◆ **Input data**
────
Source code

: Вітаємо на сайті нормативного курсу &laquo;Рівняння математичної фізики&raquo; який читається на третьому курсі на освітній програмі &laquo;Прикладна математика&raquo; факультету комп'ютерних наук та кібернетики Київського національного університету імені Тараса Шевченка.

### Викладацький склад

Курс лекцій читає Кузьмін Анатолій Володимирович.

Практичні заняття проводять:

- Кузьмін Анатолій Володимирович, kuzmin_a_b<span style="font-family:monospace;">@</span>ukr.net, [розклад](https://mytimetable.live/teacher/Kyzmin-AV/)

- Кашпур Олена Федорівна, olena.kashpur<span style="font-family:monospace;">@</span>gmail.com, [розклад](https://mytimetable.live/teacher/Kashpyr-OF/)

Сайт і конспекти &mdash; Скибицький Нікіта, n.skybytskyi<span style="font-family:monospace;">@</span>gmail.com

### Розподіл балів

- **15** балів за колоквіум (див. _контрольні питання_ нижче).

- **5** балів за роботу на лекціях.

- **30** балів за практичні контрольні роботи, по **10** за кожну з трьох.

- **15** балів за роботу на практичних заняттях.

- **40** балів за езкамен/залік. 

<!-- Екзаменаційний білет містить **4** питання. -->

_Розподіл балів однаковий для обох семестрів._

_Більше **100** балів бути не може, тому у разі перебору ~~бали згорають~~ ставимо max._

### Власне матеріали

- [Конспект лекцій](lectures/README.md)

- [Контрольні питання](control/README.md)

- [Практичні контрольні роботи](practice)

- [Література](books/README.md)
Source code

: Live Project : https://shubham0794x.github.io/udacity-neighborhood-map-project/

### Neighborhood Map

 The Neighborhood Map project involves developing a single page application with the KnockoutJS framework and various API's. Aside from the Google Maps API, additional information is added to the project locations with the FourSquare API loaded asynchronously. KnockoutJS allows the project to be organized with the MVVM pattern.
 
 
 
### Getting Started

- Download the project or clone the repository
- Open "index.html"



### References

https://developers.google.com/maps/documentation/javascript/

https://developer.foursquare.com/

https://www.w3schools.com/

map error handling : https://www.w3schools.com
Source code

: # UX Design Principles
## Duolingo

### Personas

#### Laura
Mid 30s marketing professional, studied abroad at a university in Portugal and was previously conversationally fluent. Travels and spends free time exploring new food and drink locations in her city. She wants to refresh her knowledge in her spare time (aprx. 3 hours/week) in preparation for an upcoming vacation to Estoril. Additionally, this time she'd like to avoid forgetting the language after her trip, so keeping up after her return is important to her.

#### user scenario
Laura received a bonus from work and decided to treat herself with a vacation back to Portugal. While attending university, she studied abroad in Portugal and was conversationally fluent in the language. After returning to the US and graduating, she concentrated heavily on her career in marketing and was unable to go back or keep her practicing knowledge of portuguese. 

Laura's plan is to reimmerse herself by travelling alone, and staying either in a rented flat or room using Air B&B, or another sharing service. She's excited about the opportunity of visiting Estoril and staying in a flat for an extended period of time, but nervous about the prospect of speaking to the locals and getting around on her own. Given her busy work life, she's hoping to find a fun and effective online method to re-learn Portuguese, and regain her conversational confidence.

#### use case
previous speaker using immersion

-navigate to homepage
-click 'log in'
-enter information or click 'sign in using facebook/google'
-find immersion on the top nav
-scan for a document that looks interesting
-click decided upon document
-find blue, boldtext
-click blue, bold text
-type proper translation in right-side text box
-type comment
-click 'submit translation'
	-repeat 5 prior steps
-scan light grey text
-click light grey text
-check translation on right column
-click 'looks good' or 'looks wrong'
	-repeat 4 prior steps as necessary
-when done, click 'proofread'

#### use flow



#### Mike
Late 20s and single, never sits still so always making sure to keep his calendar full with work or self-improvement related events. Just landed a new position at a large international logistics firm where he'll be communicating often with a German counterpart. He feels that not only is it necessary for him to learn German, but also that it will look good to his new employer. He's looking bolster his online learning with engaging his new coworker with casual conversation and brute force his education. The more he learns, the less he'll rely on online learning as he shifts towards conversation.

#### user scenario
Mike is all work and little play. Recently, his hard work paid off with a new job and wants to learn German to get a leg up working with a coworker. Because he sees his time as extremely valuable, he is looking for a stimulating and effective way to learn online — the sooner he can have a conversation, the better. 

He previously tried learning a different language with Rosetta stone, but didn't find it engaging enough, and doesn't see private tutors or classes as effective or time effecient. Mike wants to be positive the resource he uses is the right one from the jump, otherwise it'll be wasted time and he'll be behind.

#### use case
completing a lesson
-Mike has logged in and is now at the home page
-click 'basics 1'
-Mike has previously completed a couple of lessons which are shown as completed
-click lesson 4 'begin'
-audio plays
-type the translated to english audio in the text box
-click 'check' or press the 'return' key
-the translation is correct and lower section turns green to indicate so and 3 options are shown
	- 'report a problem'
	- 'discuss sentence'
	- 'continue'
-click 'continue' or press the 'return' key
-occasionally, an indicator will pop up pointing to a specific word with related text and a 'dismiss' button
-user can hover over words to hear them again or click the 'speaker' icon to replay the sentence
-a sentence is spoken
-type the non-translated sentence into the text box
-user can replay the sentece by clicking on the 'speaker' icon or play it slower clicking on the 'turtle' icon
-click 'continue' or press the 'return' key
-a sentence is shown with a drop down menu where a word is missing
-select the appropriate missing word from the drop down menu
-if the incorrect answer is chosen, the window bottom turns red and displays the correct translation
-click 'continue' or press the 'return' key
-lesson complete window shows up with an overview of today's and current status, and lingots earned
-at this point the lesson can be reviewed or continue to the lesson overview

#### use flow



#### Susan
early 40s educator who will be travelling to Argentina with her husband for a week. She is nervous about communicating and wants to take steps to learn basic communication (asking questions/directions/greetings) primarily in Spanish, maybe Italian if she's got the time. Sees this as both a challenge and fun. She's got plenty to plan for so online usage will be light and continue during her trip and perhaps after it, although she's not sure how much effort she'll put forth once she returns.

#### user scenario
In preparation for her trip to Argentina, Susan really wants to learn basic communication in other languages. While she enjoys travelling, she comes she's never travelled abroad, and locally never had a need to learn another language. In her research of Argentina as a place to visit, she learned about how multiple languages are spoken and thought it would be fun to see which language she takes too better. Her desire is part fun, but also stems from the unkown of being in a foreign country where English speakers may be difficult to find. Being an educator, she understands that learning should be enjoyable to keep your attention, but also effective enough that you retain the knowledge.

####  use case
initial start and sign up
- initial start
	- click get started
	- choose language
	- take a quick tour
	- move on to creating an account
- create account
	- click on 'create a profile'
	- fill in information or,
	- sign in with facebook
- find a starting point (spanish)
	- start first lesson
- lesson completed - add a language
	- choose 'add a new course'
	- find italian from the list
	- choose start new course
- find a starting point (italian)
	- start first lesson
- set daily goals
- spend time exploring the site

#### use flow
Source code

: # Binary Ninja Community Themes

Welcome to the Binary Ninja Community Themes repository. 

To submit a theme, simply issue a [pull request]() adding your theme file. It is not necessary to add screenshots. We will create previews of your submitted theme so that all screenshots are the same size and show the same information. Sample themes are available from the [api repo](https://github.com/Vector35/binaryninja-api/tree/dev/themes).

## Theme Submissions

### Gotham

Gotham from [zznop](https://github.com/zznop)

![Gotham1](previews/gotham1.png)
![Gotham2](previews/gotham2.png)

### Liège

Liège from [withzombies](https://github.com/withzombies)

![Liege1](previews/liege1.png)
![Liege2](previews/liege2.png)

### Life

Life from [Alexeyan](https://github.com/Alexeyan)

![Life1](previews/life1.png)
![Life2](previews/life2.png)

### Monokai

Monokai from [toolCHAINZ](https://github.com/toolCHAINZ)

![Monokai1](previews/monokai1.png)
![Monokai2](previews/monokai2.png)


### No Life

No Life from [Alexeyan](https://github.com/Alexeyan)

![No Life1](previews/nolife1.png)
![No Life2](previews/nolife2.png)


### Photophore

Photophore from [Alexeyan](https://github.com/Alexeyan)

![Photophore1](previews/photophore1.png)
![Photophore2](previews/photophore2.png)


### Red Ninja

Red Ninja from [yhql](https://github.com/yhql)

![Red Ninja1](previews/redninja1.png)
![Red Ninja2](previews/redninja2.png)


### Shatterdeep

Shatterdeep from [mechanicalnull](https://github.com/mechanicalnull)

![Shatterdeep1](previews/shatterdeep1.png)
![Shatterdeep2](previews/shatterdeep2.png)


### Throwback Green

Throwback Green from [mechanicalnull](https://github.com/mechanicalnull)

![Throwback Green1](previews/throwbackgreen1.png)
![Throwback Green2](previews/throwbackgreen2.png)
────
◆ **Problem details**
Ending with the line containing "- Кузьмін Анатолій", please print exactly the lines of the material above from its first line onward, and nothing else.

◆ **Output for this exercise**
Source code

: Вітаємо на сайті нормативного курсу &laquo;Рівняння математичної фізики&raquo; який читається на третьому курсі на освітній програмі &laquo;Прикладна математика&raquo; факультету комп'ютерних наук та кібернетики Київського національного університету імені Тараса Шевченка.

### Викладацький склад

Курс лекцій читає Кузьмін Анатолій Володимирович.

Практичні заняття проводять:

- Кузьмін Анатолій Володимирович, kuzmin_a_b<span style="font-family:monospace;">@</span>ukr.net, [розклад](https://mytimetable.live/teacher/Kyzmin-AV/)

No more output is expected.